Rose Byrne plays Gloria Steinem with commitment. The sequence that depicts the start of Gloria’s rise to leadership within the feminist movement is especially cinematic. The sequence starts with her dancing around her dark lit apartment. Cut to a flashback when she was a younger woman. Steinem goes to a doctor in England for an abortion. The doctor says he will perform the procedure as long as she never reveals his name and promises to do what she wants with her life. The scene cuts to Gloria dancing around her house to folk music. Then gradually moves onto her dancing to the apartment building door of Feminist leader, congresswoman, and lawyer Bella Abzug (Margo Martindale). She hits the intercom button. Gloria looks up. Then an edit to Bella looking out of her window. After that, Steinem tells Bella she will represent the Feminist movement in the Democratic Presidential Convention.

Gloria Steinem’s wish is for women to have complete control of their bodies and representation in the government. Her relentlessness for the women’s cause and her political growth is depicted well in the series.

Uzo Aduba, as Shirley Chisholm, steals the show. Shirley pushes the limits more than any of the other women. As a Black woman politician, Chisholm has the most going against her, but she refuses to sit down.

Shirley Chisholm ran against Senator George McGovern in the Democratic Primary in 1972. She receives death threats (leading to needing the President’s Secret Service). Bella Abzug, and other people in the Feminist movement want her to drop out. The Black Caucus does not see her as a serious candidate, but she continues to run. The third episode shows Shirley becoming paranoid constantly checking her room for surveillance bugs, but still fighting the good fight. My favorite scene in the third episode is Shirley Chisholm’s speech during the convention, where she asks for delegates to vote for her during the first vote. Shirley points out that she is the only candidate who truly cares about women’s rights and disrupting the system. Chisholm says that in the past, only a limited few could bid for President, so she ran to be the first to push through the glass ceiling.

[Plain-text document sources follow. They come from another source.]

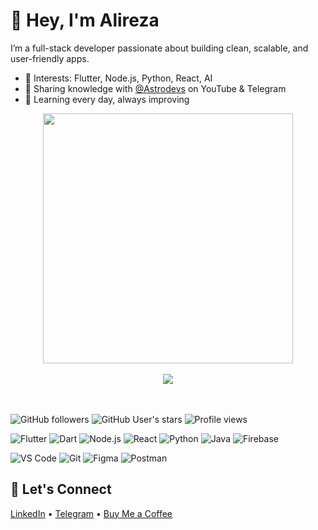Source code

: # 👋 Hey, I'm Alireza

I’m a full-stack developer passionate about building clean, scalable, and user-friendly apps.

- 🧠 Interests: Flutter, Node.js, Python, React, AI
- 📢 Sharing knowledge with <a href="https://github.com/AstroDevs-Team">@Astrodevs<a/> on YouTube & Telegram
- 🌱 Learning every day, always improving

<div style="text-align: center">
  <img src="https://github-readme-stats.vercel.app/api?username=itisalireza&count_private=true&show_icons=true&theme=prussian" width="400">
<br /><br />
  <img src="https://github-readme-stats.vercel.app/api/top-langs/?username=itisalireza&hide=php&title_color=ffffff&text_color=c9cacc&icon_color=4AB197&bg_color=1A2B34" />
</div>

<br /><br />
![GitHub followers](https://img.shields.io/github/followers/itisalireza?label=Follow&style=for-the-badge)
![GitHub User's stars](https://img.shields.io/github/stars/itisalireza?style=for-the-badge)
![Profile views](https://komarev.com/ghpvc/?username=itisalireza&style=for-the-badge)


![Flutter](https://img.shields.io/badge/Flutter-02569B?style=for-the-badge&logo=flutter&logoColor=white)
![Dart](https://img.shields.io/badge/Dart-0175C2?style=for-the-badge&logo=dart&logoColor=white)
![Node.js](https://img.shields.io/badge/Node.js-339933?style=for-the-badge&logo=nodedotjs&logoColor=white)
![React](https://img.shields.io/badge/React-20232A?style=for-the-badge&logo=react&logoColor=61DAFB)
![Python](https://img.shields.io/badge/Python-3776AB?style=for-the-badge&logo=python&logoColor=white)
![Java](https://img.shields.io/badge/Java-ED8B00?style=for-the-badge&logo=openjdk&logoColor=white)
![Firebase](https://img.shields.io/badge/Firebase-FFCA28?style=for-the-badge&logo=firebase&logoColor=black)


![VS Code](https://img.shields.io/badge/VSCode-007ACC?style=for-the-badge&logo=visual-studio-code&logoColor=white)
![Git](https://img.shields.io/badge/Git-F05032?style=for-the-badge&logo=git&logoColor=white)
![Figma](https://img.shields.io/badge/Figma-000000?style=for-the-badge&logo=figma&logoColor=white)
![Postman](https://img.shields.io/badge/Postman-FF6C37?style=for-the-badge&logo=postman&logoColor=white)


## 🚀 Let's Connect
[LinkedIn](https://linkedin.com/in/alireza-shirzad) • [Telegram](https://t.me/astrodevs_community) • [Buy Me a Coffee](https://buymeacoffee.com/astrodevs)
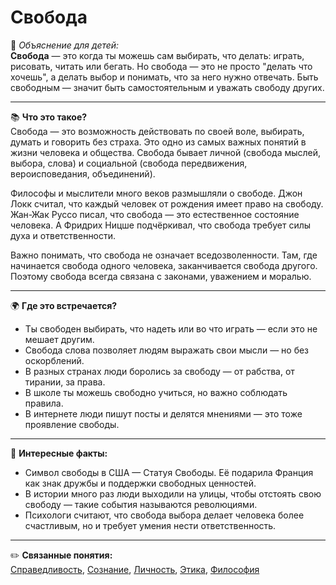 # Свобода

👶 *Объяснение для детей:*  
**Свобода** — это когда ты можешь сам выбирать, что делать: играть, рисовать, читать или бегать. Но свобода — это не просто "делать что хочешь", а делать выбор и понимать, что за него нужно отвечать. Быть свободным — значит быть самостоятельным и уважать свободу других.

---

📚 **Что это такое?**  
Свобода — это возможность действовать по своей воле, выбирать, думать и говорить без страха. Это одно из самых важных понятий в жизни человека и общества. Свобода бывает личной (свобода мыслей, выбора, слова) и социальной (свобода передвижения, вероисповедания, объединений).

Философы и мыслители много веков размышляли о свободе. Джон Локк считал, что каждый человек от рождения имеет право на свободу. Жан-Жак Руссо писал, что свобода — это естественное состояние человека. А Фридрих Ницше подчёркивал, что свобода требует силы духа и ответственности.

Важно понимать, что свобода не означает вседозволенности. Там, где начинается свобода одного человека, заканчивается свобода другого. Поэтому свобода всегда связана с законами, уважением и моралью.

---

🌍 **Где это встречается?**

* Ты свободен выбирать, что надеть или во что играть — если это не мешает другим.
* Свобода слова позволяет людям выражать свои мысли — но без оскорблений.
* В разных странах люди боролись за свободу — от рабства, от тирании, за права.
* В школе ты можешь свободно учиться, но важно соблюдать правила.
* В интернете люди пишут посты и делятся мнениями — это тоже проявление свободы.

---

🧠 **Интересные факты:**

* Символ свободы в США — Статуя Свободы. Её подарила Франция как знак дружбы и поддержки свободных ценностей.
* В истории много раз люди выходили на улицы, чтобы отстоять свою свободу — такие события называются революциями.
* Психологи считают, что свобода выбора делает человека более счастливым, но и требует умения нести ответственность.

---

✏️ **Связанные понятия:**  
[Справедливость](./Справедливость.md), [Сознание](./Сознание.md), [Личность](./Личность.md), [Этика](./Этика.md), [Философия](./Философия.md)
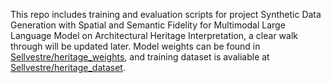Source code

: This repo includes training and evaluation scripts for project Synthetic Data Generation with Spatial and Semantic Fidelity for Multimodal Large Language Model on Architectural Heritage Interpretation, a clear walk through will be updated later.
Model weights can be found in [Sellvestre/heritage_weights](https://huggingface.co/Sellvestre/heritage_adapter-Qwen_7B), and training dataset is avaliable at [Sellvestre/heritage_dataset](https://huggingface.co/datasets/Sellvestre/heritage_dataset).
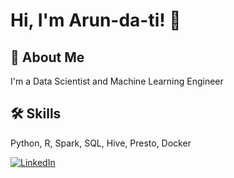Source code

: 
# Hi, I'm Arun-da-ti! 👋

  
## 🚀 About Me
I'm a Data Scientist and Machine Learning Engineer

  
## 🛠 Skills
Python, R, Spark, SQL, Hive, Presto, Docker
  
<a href="https://www.linkedin.com/in/asarkar1/">
  <img alt="LinkedIn" src="https://img.shields.io/badge/linkedin%20-%230077B5.svg?&style=for-the-badge&logo=linkedin&logoColor=white"/>
</a>
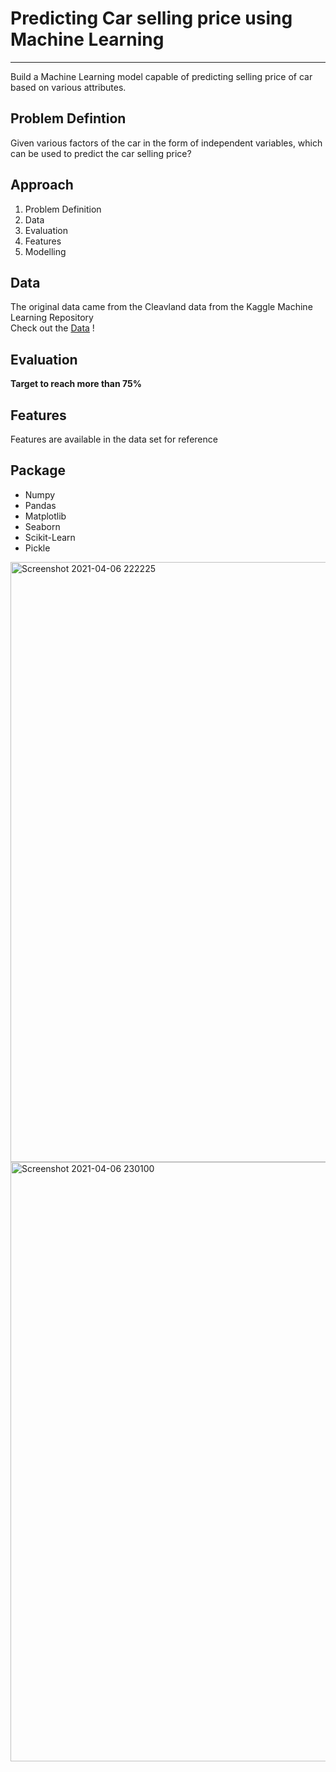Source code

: # Predicting Car selling price using Machine Learning
<hr>

Build a Machine Learning model capable of predicting selling price of car based on various attributes.

## Problem Defintion
Given various factors of the car in the form of independent variables, which can be used to predict the car selling price?

## Approach
1. Problem Definition
2. Data
3. Evaluation
4. Features
5. Modelling

## Data
The original data came from the Cleavland data from the Kaggle Machine Learning Repository<br>
Check out the <a href="https://www.kaggle.com/nehalbirla/vehicle-dataset-from-cardekho">Data</a> !

## Evaluation

**Target to reach more than 75%**

## Features
Features are available in the data set for reference

## Package
* Numpy
* Pandas
* Matplotlib
* Seaborn
* Scikit-Learn
* Pickle

<img width="960" alt="Screenshot 2021-04-06 222225" src="https://user-images.githubusercontent.com/81919208/113753414-b15d4600-972b-11eb-946d-86e9c8b57e8c.png">
<img width="959" alt="Screenshot 2021-04-06 230100" src="https://user-images.githubusercontent.com/81919208/113753687-01d4a380-972c-11eb-8a9e-25e2413f7020.png">


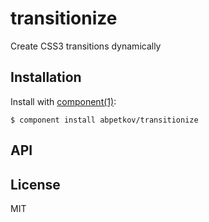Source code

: 
# transitionize

  Create CSS3 transitions dynamically

## Installation

  Install with [component(1)](http://component.io):

    $ component install abpetkov/transitionize

## API



## License

  MIT
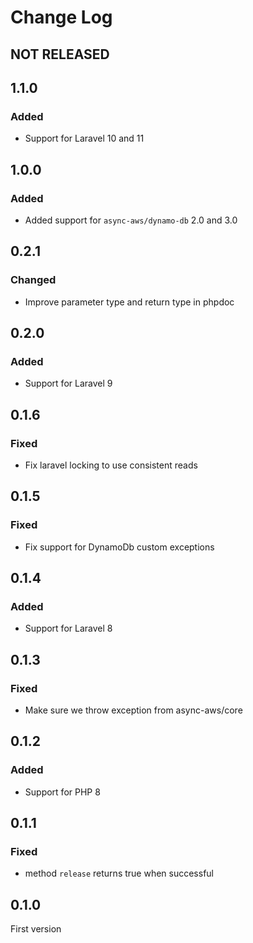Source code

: # Change Log

## NOT RELEASED

## 1.1.0

### Added

- Support for Laravel 10 and 11

## 1.0.0

### Added

- Added support for `async-aws/dynamo-db` 2.0 and 3.0

## 0.2.1

### Changed

- Improve parameter type and return type in phpdoc

## 0.2.0

### Added

- Support for Laravel 9

## 0.1.6

### Fixed

- Fix laravel locking to use consistent reads

## 0.1.5

### Fixed

- Fix support for DynamoDb custom exceptions

## 0.1.4

### Added

- Support for Laravel 8

## 0.1.3

### Fixed

- Make sure we throw exception from async-aws/core

## 0.1.2

### Added

- Support for PHP 8

## 0.1.1

### Fixed

- method `release` returns true when successful

## 0.1.0

First version
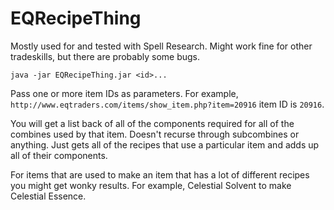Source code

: # EQRecipeThing

Mostly used for and tested with Spell Research. Might work fine for other tradeskills, but there are probably some bugs.

`java -jar EQRecipeThing.jar <id>...`

Pass one or more item IDs as parameters. For example, `http://www.eqtraders.com/items/show_item.php?item=20916` item ID is `20916`.

You will get a list back of all of the components required for all of the combines used by that item. Doesn't recurse through subcombines or anything. Just gets all of the recipes that use a particular item and adds up all of their components.

For items that are used to make an item that has a lot of different recipes you might get wonky results. For example, Celestial Solvent to make Celestial Essence.
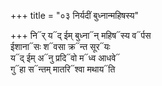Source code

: +++
title = "०३ निर्यदीं बुध्नान्महिषस्य"

+++
नि᳓र् य᳓द् ईम् बुध्ना᳓न् महिष᳓स्य व᳓र्पस  
ईशाना᳓सः श᳓वसा क्र᳓न्त सूर᳓यः  
य᳓द् ईम् अ᳓नु प्रदि᳓वो म᳓ध्व आधवे᳓  
गु᳓हा स᳓न्तम् मातरि᳓श्वा मथाय᳓ति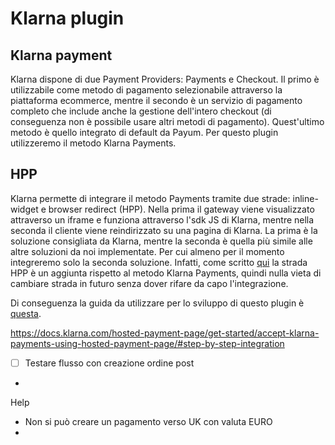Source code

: # Klarna plugin

## Klarna payment

Klarna dispone di due Payment Providers: Payments e Checkout. Il primo è utilizzabile come metodo di pagamento
selezionabile attraverso la piattaforma
ecommerce, mentre il secondo è un servizio di pagamento completo che include anche la gestione dell'intero checkout (di
conseguenza non è possibile usare altri metodi di pagamento).
Quest'ultimo metodo è quello integrato di default da Payum.
Per questo plugin utilizzeremo il metodo Klarna Payments.

## HPP

Klarna permette di integrare il metodo Payments tramite due strade: inline-widget e browser redirect (HPP).
Nella prima il gateway viene visualizzato attraverso un iframe e funziona attraverso l'sdk JS di Klarna, mentre nella
seconda il cliente viene reindirizzato su una pagina di Klarna. La prima è la soluzione consigliata da Klarna, mentre la
seconda è quella più simile alle altre soluzioni da noi implementate. Per cui almeno per il momento integreremo solo la
seconda soluzione.
Infatti, come scritto [qui](https://docs.klarna.com/hosted-payment-page/get-started/) la strada HPP è un aggiunta
rispetto al metodo Klarna Payments, quindi nulla vieta di cambiare strada in futuro senza dover rifare da capo
l'integrazione.

Di conseguenza la guida da utilizzare per lo sviluppo di questo plugin è [questa](https://docs.klarna.com/hosted-payment-page/get-started/accept-klarna-payments-using-hosted-payment-page/).

https://docs.klarna.com/hosted-payment-page/get-started/accept-klarna-payments-using-hosted-payment-page/#step-by-step-integration

- [ ] Testare flusso con creazione ordine post
- 


Help

- Non si può creare un pagamento verso UK con valuta EURO
- 
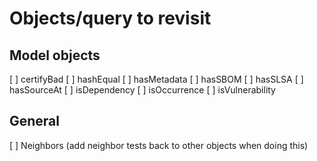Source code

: # Objects/query to revisit

## Model objects

[ ] certifyBad
[ ] hashEqual
[ ] hasMetadata
[ ] hasSBOM
[ ] hasSLSA
[ ] hasSourceAt
[ ] isDependency
[ ] isOccurrence
[ ] isVulnerability

## General

[ ] Neighbors (add neighbor tests back to other objects when doing this)
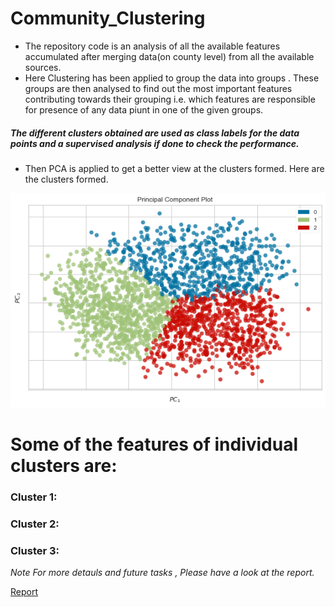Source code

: # Community_Clustering

* The repository code is an analysis of all the available features accumulated after merging data(on county level) from all the available sources.
* Here Clustering has been applied to group the data into groups . These groups are then analysed to find out the most important features contributing towards their grouping  i.e. which features are responsible for presence of any data piunt in one of the given groups.

##### The different clusters obtained are used as class labels for the data points and a supervised analysis if done to check the performance. 

* Then PCA is applied to get a better view at the clusters formed. Here are the clusters formed.

![Clusters](https://github.com/community-insight-impact/community_clustering/blob/main/Clustering%20Notebooks/Combined_Scores/pca.png?raw=true)

# Some of the features of individual clusters are:

### Cluster 1: 

### Cluster 2: 

### Cluster 3: 



*Note For more detauls and future tasks , Please have a look at the report.*

[Report](https://docs.google.com/document/d/1-B7UhoqtiWot8Nsn-yXmEL4q5ZBQ3GhHWzt29ip_hM0/edit?usp=sharing)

After the speech, Bella questions Shirley on breaking the convention rules, the candidate calls her out for supporting a rigged system. Gloria hugs Chisolm but walks off the stage, refusing to support McGovern. Later Steinem makes a crooked deal with McGovern’s Campaign, but in the end, Chisholm pushes her way into the power structure and on stage with the Democratic ticket for President. I am intrigued by the first few episodes of Mrs. America. Everybody was perfectly cast. I wish that there were more American actresses cast in significant roles, but I cannot complain about the performances. They are wonderful. Tracey Ullman, as Betty Freidman, is another powerhouse, and I cannot wait to watch an episode centered on her.